When you walk into a room filled with strangers, what are your initial thoughts? Do you imagine the best possible scenario? Do you think, These people are interested in me and can’t wait to meet me? Or do you think the worst? These people think I’m fat . . . boring . . . stupid . . . and they don’t want to have anything to do with me. They can see that there’s something about me that’s different or somehow unlikable. I’m going to take a wild guess and presume you do not work for a psychic network. Therefore, you do not actually know what’s in another person’s mind. Many of us feel as if the world is scrutinizing us and finding us wanting. Believing that other people are thinking the worst can also be subtle. Consider the following examples:
Arturo sat on the couch in my office, telling me about his weekend. He’d seen a movie and spent time with his girlfriend, and he also played golf all day on Sunday. I listened without interruption or comment. I didn’t speak. I didn’t say a single word. He looked at me and nodded. “You’re right, I should have done some work this weekend. I can’t believe how lazy I am.” On another occasion, Corinne wept in frustration as she described a recent problem at work. She blew her nose and grabbed tissues from the box, taking the last of them. She shook her head apologetically. “You probably think I’m such a crybaby.”

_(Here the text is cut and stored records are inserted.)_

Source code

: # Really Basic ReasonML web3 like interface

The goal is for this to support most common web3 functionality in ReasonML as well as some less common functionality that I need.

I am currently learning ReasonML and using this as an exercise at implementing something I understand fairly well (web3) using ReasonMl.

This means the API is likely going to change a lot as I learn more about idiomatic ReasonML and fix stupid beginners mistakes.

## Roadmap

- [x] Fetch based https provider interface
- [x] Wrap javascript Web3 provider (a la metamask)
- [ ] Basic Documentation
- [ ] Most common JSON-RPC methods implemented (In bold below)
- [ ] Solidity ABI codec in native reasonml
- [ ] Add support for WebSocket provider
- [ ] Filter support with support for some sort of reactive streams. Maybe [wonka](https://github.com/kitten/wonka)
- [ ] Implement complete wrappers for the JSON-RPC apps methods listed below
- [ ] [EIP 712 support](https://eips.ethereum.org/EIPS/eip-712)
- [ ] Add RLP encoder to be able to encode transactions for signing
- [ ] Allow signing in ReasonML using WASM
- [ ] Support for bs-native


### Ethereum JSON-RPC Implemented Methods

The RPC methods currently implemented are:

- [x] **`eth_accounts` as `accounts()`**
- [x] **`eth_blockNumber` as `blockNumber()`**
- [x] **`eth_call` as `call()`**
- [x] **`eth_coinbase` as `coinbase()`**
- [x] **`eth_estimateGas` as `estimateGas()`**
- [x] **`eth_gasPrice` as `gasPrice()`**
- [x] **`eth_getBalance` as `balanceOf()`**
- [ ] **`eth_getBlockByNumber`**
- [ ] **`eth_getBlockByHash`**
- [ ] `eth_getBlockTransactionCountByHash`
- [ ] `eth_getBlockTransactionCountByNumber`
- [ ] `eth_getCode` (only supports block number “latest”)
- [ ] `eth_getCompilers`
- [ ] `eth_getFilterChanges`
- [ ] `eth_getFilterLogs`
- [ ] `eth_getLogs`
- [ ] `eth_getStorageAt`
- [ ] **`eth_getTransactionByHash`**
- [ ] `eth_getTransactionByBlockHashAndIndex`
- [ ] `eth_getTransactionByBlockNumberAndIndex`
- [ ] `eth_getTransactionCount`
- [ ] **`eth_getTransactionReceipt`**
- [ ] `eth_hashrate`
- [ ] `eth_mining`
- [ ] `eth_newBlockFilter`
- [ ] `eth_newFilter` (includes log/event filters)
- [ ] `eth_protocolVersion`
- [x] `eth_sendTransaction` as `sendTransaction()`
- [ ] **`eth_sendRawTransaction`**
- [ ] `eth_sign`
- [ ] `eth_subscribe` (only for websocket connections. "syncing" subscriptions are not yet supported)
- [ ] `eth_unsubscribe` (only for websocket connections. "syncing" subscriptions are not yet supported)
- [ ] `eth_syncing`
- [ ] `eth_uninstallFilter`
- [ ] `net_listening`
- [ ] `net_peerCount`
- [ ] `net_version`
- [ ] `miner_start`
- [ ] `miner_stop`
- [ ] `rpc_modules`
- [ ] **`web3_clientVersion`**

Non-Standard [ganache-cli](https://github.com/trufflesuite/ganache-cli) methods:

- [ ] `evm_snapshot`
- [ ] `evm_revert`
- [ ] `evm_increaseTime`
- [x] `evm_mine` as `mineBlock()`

More recently my friend Kellie and I had dinner, and at the end of the meal, she ordered dessert. After giving the server an order for apple pie a la mode, Kellie gave me a sheepish look. “I know what you’re thinking,” she said. “I have no business eating apple pie.” I didn’t think Arturo was lazy. I didn’t think Corinne was a crybaby. I didn’t think that Kellie had no business ordering dessert.

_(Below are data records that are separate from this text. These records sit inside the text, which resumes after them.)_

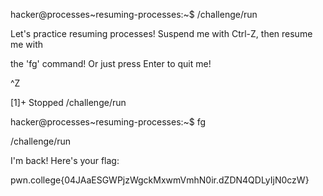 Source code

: hacker@processes~resuming-processes:~$ /challenge/run

Let's practice resuming processes! Suspend me with Ctrl-Z, then resume me with

the 'fg' command! Or just press Enter to quit me!

^Z

[1]+  Stopped                 /challenge/run

hacker@processes~resuming-processes:~$ fg

/challenge/run

I'm back! Here's your flag:

pwn.college{04JAaESGWPjzWgckMxwmVmhN0ir.dZDN4QDLyIjN0czW}
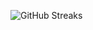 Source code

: ![GitHub Streaks](https://github-streaks-mqc9.onrender.com/streak/happilli/image?theme=midnight&cache_bust=1743217519&lang=ja)
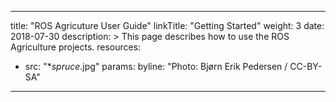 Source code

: 
---
title: "ROS Agricuture User Guide"
linkTitle: "Getting Started"
weight: 3
date: 2018-07-30
description: >
  This page describes how to use the ROS Agriculture projects.
resources:
- src: "**spruce*.jpg"
  params:
    byline: "Photo: Bjørn Erik Pedersen / CC-BY-SA"
---
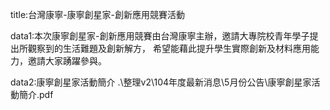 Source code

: title:台灣康寧-康寧創星家-創新應用競賽活動

data1:本次康寧創星家-創新應用競賽由台灣康寧主辦，邀請大專院校青年學子提出所觀察到的生活難題及創新解方，
希望能藉此提升學生實際創新及材料應用能力，邀請大家踴躍參與。

data2:康寧創星家活動簡介
.\整理v2\104年度最新消息\5月份公告\康寧創星家活動簡介.pdf
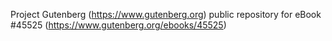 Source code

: Project Gutenberg (https://www.gutenberg.org) public repository for eBook #45525 (https://www.gutenberg.org/ebooks/45525)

Arturo, Corinne, and Kellie were projecting the critical thoughts they had about themselves onto me and then believing that I was thinking the same thoughts. So where did those critical perceptions come from? They came from the usual place: the past. Arturo’s father always accused him of being a slacker, and he had internalized that view of himself. He thought I was viewing him through his father’s eyes. Corinne grew up in a family that didn’t tolerate emotions or tears, which were viewed as signs of weakness. She imagined that I was viewing her tears contemptuously, as her family members did whenever someone expressed emotion. Kellie’s mother constantly monitored her weight, and Kellie thought I was doing so too. She transferred the shaming experience with her mother onto me. If you think other people are critical, indifferent, exasperated, or angry, you’re a lot more likely to use food as a substitute for love and comfort. Conversely, when you trust that others like you and think the best of you, you feel good. When you feel good, there’s no need to distract yourself with food.